Having attended to the formalities of the customhouse at Monterey the ship became a floating store and traded up and down the coast until her cargo was disposed of and a return load secured. As the hides were collected they were taken to La Playa at San Diego where great hide houses were erected for their curing and storing and where the ship loaded for her homeward voyage. The Boston houses found the trade very lucrative. They sold their goods at a large profit and bought their return cargoes at a low price. A voyage generally took between two and three years, and a house engaged in the trade contrived to have one or two ships on the coast all the time. Richard Henry Dana's Two Years Before the Mast gives a most interesting account of these "hide droghing" days and second only to this is William H. Thomes' On Land and Sea. The customs duties that in 1826 were thirteen thousand dollars, rose in 1835, the year of Dana's arrival, to fifty thousand dollars and in 1840 to seventy thousand dollars. These sums may be safely estimated at about one-half of what they should have been, while the annual exports of California were valued at that time at two hundred and forty-one thousand dollars, of which San Francisco furnished eighty-three thousand dollars. The Boston ships paid the greater part of these duties, but so extensive became the operations of the smugglers that the trade ceased to be profitable to houses that paid duties and the Boston ships retired.
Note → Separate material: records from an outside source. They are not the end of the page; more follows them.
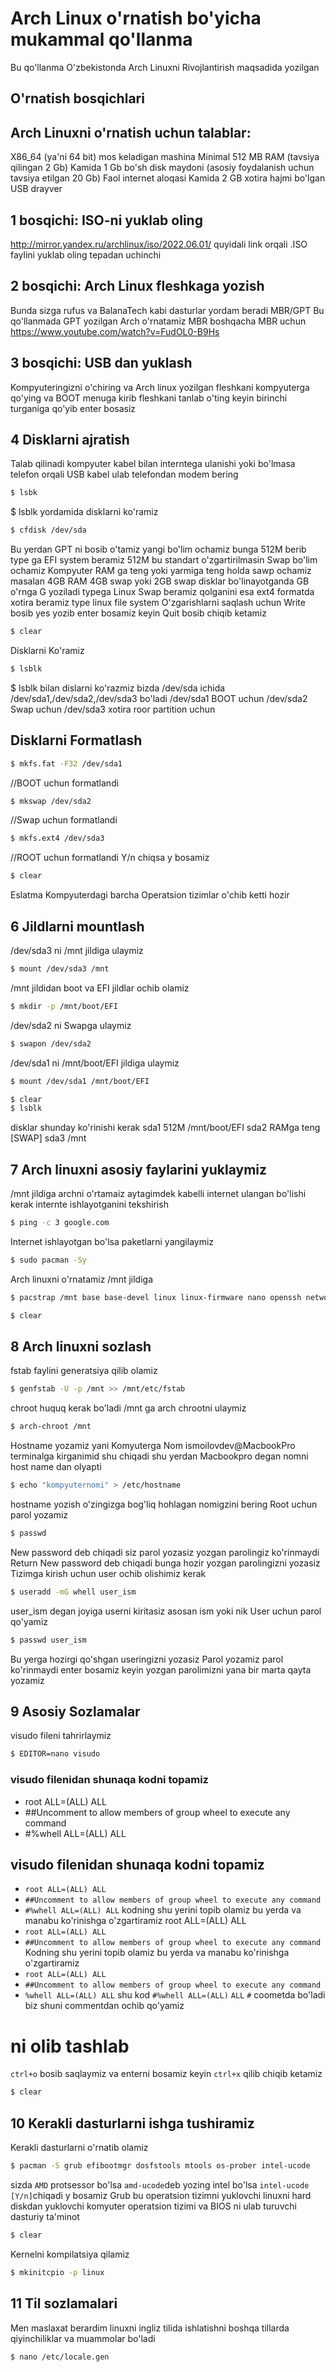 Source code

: # Arch Linux o'rnatish bo'yicha mukammal qo'llanma

Bu qo'llanma O'zbekistonda Arch Linuxni Rivojlantirish maqsadida yozilgan

## O'rnatish bosqichlari
## Arch Linuxni o'rnatish uchun talablar:
X86_64 (ya'ni 64 bit) mos keladigan mashina
Minimal 512 MB RAM (tavsiya qilingan 2 Gb)
Kamida 1 Gb bo'sh disk maydoni (asosiy foydalanish uchun tavsiya etilgan 20 Gb)
Faol internet aloqasi
Kamida 2 GB xotira hajmi bo'lgan USB drayver
## 1 bosqichi: ISO-ni yuklab oling
http://mirror.yandex.ru/archlinux/iso/2022.06.01/
quyidali link orqali .ISO faylini yuklab oling tepadan uchinchi
## 2 bosqichi: Arch Linux fleshkaga yozish
Bunda sizga rufus va BalanaTech kabi dasturlar yordam beradi MBR/GPT
Bu qo'llanmada GPT yozilgan Arch o'rnatamiz MBR boshqacha 
MBR uchun https://www.youtube.com/watch?v=FudOL0-B9Hs
## 3 bosqichi: USB dan yuklash
Kompyuteringizni o'chiring va Arch linux yozilgan fleshkani kompyuterga qo'ying va BOOT 
menuga kirib fleshkani tanlab o'ting  keyin birinchi turganiga qo'yib enter bosasiz
## 4 Disklarni ajratish
Talab qilinadi kompyuter kabel bilan interntega ulanishi yoki bo'lmasa telefon orqali USB kabel
ulab telefondan modem bering
```bash
$ lsbk
```
$ lsblk yordamida disklarni ko'ramiz
```bash
$ cfdisk /dev/sda
```
Bu yerdan GPT ni bosib o'tamiz yangi bo'lim ochamiz bunga 512M berib type ga EFI system beramiz 512M bu standart o'zgartirilmasin Swap bo'lim ochamiz Kompyuter RAM ga teng yoki yarmiga teng holda sawp ochamiz
masalan 4GB RAM 4GB swap yoki 2GB swap disklar bo'linayotganda GB o'rnga G yoziladi typega Linux Swap beramiz qolganini esa ext4 formatda xotira beramiz type linux file system O'zgarishlarni saqlash uchun Write bosib yes yozib enter bosamiz keyin Quit bosib chiqib ketamiz
```bash
$ clear
```
Disklarni Ko'ramiz
```bash
$ lsblk
```
$ lsblk bilan dislarni ko'razmiz bizda /dev/sda ichida /dev/sda1,/dev/sda2,/dev/sda3 bo'ladi
/dev/sda1 BOOT uchun /dev/sda2 Swap uchun /dev/sda3 xotira roor partition uchun
## Disklarni Formatlash
```bash
$ mkfs.fat -F32 /dev/sda1
```
//BOOT uchun formatlandi
```bash
$ mkswap /dev/sda2
```
//Swap uchun formatlandi
```bash
$ mkfs.ext4 /dev/sda3
```
//ROOT uchun formatlandi Y/n chiqsa y bosamiz
```bash
$ clear
```
Eslatma Kompyuterdagi barcha Operatsion tizimlar o'chib ketti hozir 
## 6 Jildlarni mountlash
/dev/sda3 ni /mnt jildiga ulaymiz
```bash
$ mount /dev/sda3 /mnt
```
/mnt jildidan boot va EFI jildlar ochib olamiz
```bash
$ mkdir -p /mnt/boot/EFI
```
/dev/sda2 ni Swapga ulaymiz
```bash
$ swapon /dev/sda2
```
/dev/sda1 ni /mnt/boot/EFI jildiga ulaymiz
```bash
$ mount /dev/sda1 /mnt/boot/EFI
```
```bash
$ clear
$ lsblk 
```
disklar shunday ko'rinishi kerak
sda1 512M /mnt/boot/EFI
sda2 RAMga teng [SWAP]
sda3 /mnt
## 7 Arch linuxni asosiy faylarini yuklaymiz
/mnt jildiga archni o'rtamaiz aytagimdek kabelli internet ulangan bo'lishi kerak
internte ishlayotganini tekshirish 
```bash
$ ping -c 3 google.com
```
Internet ishlayotgan bo'lsa paketlarni yangilaymiz
```bash
$ sudo pacman -Sy
```
Arch linuxni o'rnatamiz /mnt jildiga 
```bash
$ pacstrap /mnt base base-devel linux linux-firmware nano openssh networkmanager netctl
```
```bash
$ clear
```
## 8 Arch linuxni sozlash
fstab faylini generatsiya qilib olamiz
```bash
$ genfstab -U -p /mnt >> /mnt/etc/fstab
```
chroot  huquq kerak bo'ladi /mnt ga arch chrootni ulaymiz
```bash
$ arch-chroot /mnt
```
Hostname yozamiz yani Komyuterga Nom ismoilovdev@MacbookPro terminalga kirganimid shu chiqadi 
shu yerdan Macbookpro degan nomni host name dan olyapti
```bash
$ echo "kompyuternomi" > /etc/hostname
```
hostname yozish o'zingizga bog'liq hohlagan nomigzini bering
Root uchun parol yozamiz
```bash
$ passwd
```
New password deb chiqadi siz parol yozasiz yozgan parolingiz ko'rinmaydi
Return New password deb chiqadi bunga hozir yozgan parolingizni yozasiz
Tizimga kirish uchun user ochib olishimiz kerak
```bash
$ useradd -mG whell user_ism
```
user_ism degan joyiga userni kiritasiz asosan ism yoki nik
User uchun parol qo'yamiz
```bash
$ passwd user_ism
```
Bu yerga hozirgi qo'shgan useringizni yozasiz
Parol yozamiz parol ko'rinmaydi enter bosamiz keyin yozgan parolimizni yana bir marta
qayta yozamiz
## 9 Asosiy Sozlamalar
visudo fileni  tahrirlaymiz
```bash
$ EDITOR=nano visudo
```
### visudo filenidan shunaqa kodni topamiz
- root ALL=(ALL) ALL
- ##Uncomment to allow members of group wheel to execute any command 
- #%whell ALL=(ALL) ALL
## visudo filenidan shunaqa kodni topamiz

-  `root ALL=(ALL) ALL`
- `##Uncomment to allow members of group wheel to execute any command`
- `#%whell ALL=(ALL) ALL`
kodning shu yerini topib olamiz bu yerda va manabu ko'rinishga o'zgartiramiz
root ALL=(ALL) ALL
-  `root ALL=(ALL) ALL`
- `##Uncomment to allow members of group wheel to execute any command`
Kodning shu yerini topib olamiz bu yerda va manabu ko'rinishga o'zgartiramiz
-  `root ALL=(ALL) ALL`
- `##Uncomment to allow members of group wheel to execute any command`
- `%whell ALL=(ALL) ALL`
shu kod `#%whell ALL=(ALL)` `ALL` `#` coometda bo'ladi biz shuni commentdan ochib qo'yamiz 
# ni olib tashlab
`ctrl+o` bosib saqlaymiz va enterni bosamiz keyin `ctrl+x` qilib chiqib ketamiz
```bash
$ clear
```
## 10 Kerakli dasturlarni ishga tushiramiz
Kerakli dasturlarni o'rnatib olamiz
```bash
$ pacman -S grub efibootmgr dosfstools mtools os-prober intel-ucode
```
sizda `AMD` protsessor bo'lsa `amd-ucode`deb yozing intel bo'lsa `intel-ucode `
`[Y/n]`chiqadi y bosamiz
Grub bu operatsion tizimni yuklovchi linuxni hard diskdan yuklovchi komyuter operatsion 
tizimi va BIOS ni ulab turuvchi dasturiy ta'minot
```bash
$ clear
```
Kernelni kompilatsiya qilamiz
```bash
$ mkinitcpio -p linux
```
## 11 Til sozlamalari
Men maslaxat berardim linuxni ingliz tilida ishlatishni boshqa tillarda qiyinchiliklar va 
muammolar bo'ladi
```bash
$ nano /etc/locale.gen
```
The first private land grant in California was made November 22, 1775, to Manuel Butron, a soldier of the Monterey presidio, by virtue of his military services and also in recognition of the claims of his wife, Margarita, a daughter of the mission of the Cármelo. The grant was for a piece of land one hundred and forty varas square and was made by Don Fernando de Rivera y Moncada, comandante of California, and attested by Corporal Hermenegildo Sal, who acted as a sort of secretary of state.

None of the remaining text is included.